Vision-Language-Action models (VLAs) are a popular recipe for generalist robot policies: take a vision-language model pretrained on internet-scale image-text data, then continue training it on (comparatively scarce) robot demonstrations. A growing trend pushes these models to reason before they act by training the model to emit an intermediate chain-of-thought (CoT) that bridges high-level intent and low-level control, much like step-by-step thinking for language models.
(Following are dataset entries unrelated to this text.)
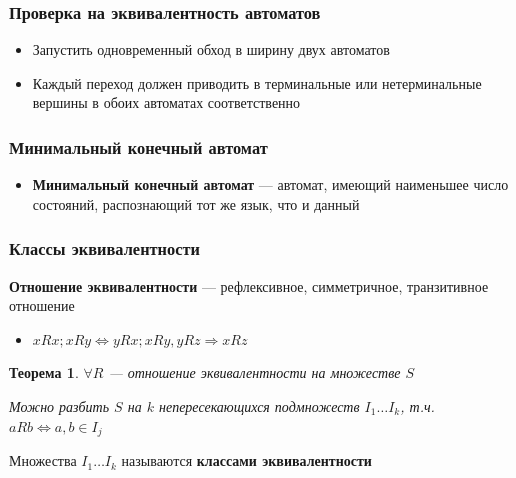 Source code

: \documentclass{beamer}
\newtheorem{rutheorem}{Теорема}
\begin{document}
\begin{frame}[fragile]
  \transwipe[direction=90]
  \frametitle{Проверка на эквивалентность автоматов}
  \begin{itemize}
    \item Запустить одновременный обход в ширину двух автоматов
    \item Каждый переход должен приводить в терминальные или нетерминальные вершины в обоих автоматах соответственно
  \end{itemize}
\end{frame}

\begin{frame}[fragile]
  \transwipe[direction=90]
  \frametitle{Минимальный конечный автомат}
  \begin{itemize}
    \item \textbf{Минимальный конечный автомат} --- автомат, имеющий наименьшее число состояний, распознающий тот же язык, что и данный
  \end{itemize}
\end{frame}

\begin{frame}[fragile]
  \transwipe[direction=90]
  \frametitle{Классы эквивалентности}
    \textbf{Отношение эквивалентности} --- рефлексивное, симметричное, транзитивное отношение
    \begin{itemize}
      \item $xRx; xRy \Leftrightarrow yRx; xRy, yRz \Rightarrow xRz$
    \end{itemize}
    
    \begin{rutheorem}
       $\forall R$ --- отношение эквивалентности на множестве $S$
      
      Можно разбить $S$ на $k$ непересекающихся подмножеств $I_1 \dots I_k$, т.ч. $aRb \Leftrightarrow a, b \in I_j$
    \end{rutheorem}
    
    Множества $I_1 \dots I_k$ называются \textbf{классами эквивалентности}
\end{frame}
\end{document}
But what should a robot actually think about? Currently, reasoning VLAs usually have a fixed, hand-designed template: enumerate every visible object's bounding box, create a high-level plan, describe affordances, identify the end-effector gripper position, and so on, at every single step. This reasoning trace is expensive to design as teams spend months writing annotation guidelines. More fundamentally, it may be the wrong thing to think about. Listing every object in a cluttered scene can drown out the one cue that matters. Re-planning at every timestep can be redundant. Verbose reasoning also slows the policy down at test time, where generating a few seconds of text per control step creates real lag.
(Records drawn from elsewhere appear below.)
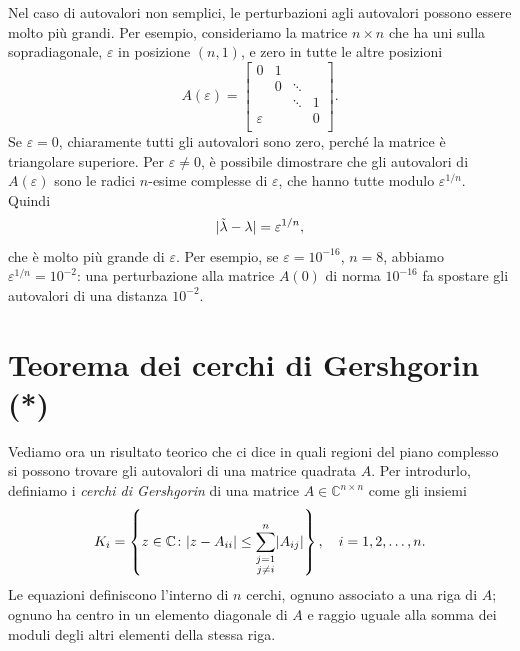 \documentclass[a4paper]{report}
\DeclarePairedDelimiter{\abs}{\lvert}{\rvert}
\theoremstyle{definition}
\theoremstyle{remark}
\begin{document}
Nel caso di autovalori non semplici, le perturbazioni agli autovalori possono essere molto più grandi. Per esempio, consideriamo la matrice $n\times n$ che ha uni sulla sopradiagonale, $\varepsilon$ in posizione $(n,1)$, e zero in tutte le altre posizioni
\[
A(\varepsilon) = \begin{bmatrix}
    0 & 1\\
    & 0 & \ddots\\
    & & \ddots & 1\\
    \varepsilon & & &  0\\
\end{bmatrix}.
\]
Se $\varepsilon=0$, chiaramente tutti gli autovalori sono zero, perché la matrice è triangolare superiore. Per $\varepsilon \neq 0$, è possibile dimostrare che gli autovalori di $A(\varepsilon)$ sono le radici $n$-esime complesse di $\varepsilon$, che hanno tutte modulo $\varepsilon^{1/n}$. Quindi
\[
\abs{\tilde{\lambda} - \lambda} = \varepsilon^{1/n},
\]
che è molto più grande di $\varepsilon$. Per esempio, se $\varepsilon=10^{-16}$, $n=8$, abbiamo $\varepsilon^{1/n} = 10^{-2}$: una perturbazione alla matrice $A(0)$ di norma $10^{-16}$ fa spostare gli autovalori di una distanza $10^{-2}$.

\section{Teorema dei cerchi di Gershgorin (*)}

Vediamo ora un risultato teorico che ci dice in quali regioni del piano complesso si possono trovare gli autovalori di una matrice quadrata $A$. Per introdurlo, definiamo i \emph{cerchi di Gershgorin} di una matrice $A\in\mathbb{C}^{n\times n}$ come gli insiemi
\[
K_i = \left\{z\in \mathbb{C} \colon \abs{z - A_{ii}} \leq \sum_{\substack{j=1\\ j \neq i}}^n \abs{A_{ij}} \right\}, \quad i=1,2,\dots,n.
\]
Le equazioni definiscono l'interno di $n$ cerchi, ognuno associato a una riga di $A$; ognuno ha centro in un elemento diagonale di $A$ e raggio uguale alla somma dei moduli degli altri elementi della stessa riga.
\end{document}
In our paper "Self-Supervised Bootstrapping of Action-Predictive Embodied Reasoning," we introduce R&B-EnCoRe (short for Refine and Bootstrap Embodiment-specific Chain-of-Thought Reasoning), which is a self-improvement pretraining cycle for embodied reasoning VLAs. Instead of relying on a fixed reasoning template, the model generates its own candidate reasoning, refines it by measuring how much each piece of CoT reasoning actually helps predict the correct action, and bootstraps a stronger policy by retraining on the refined data. The whole cycle is self-supervised: no external rewards, no verifiers, no human annotation.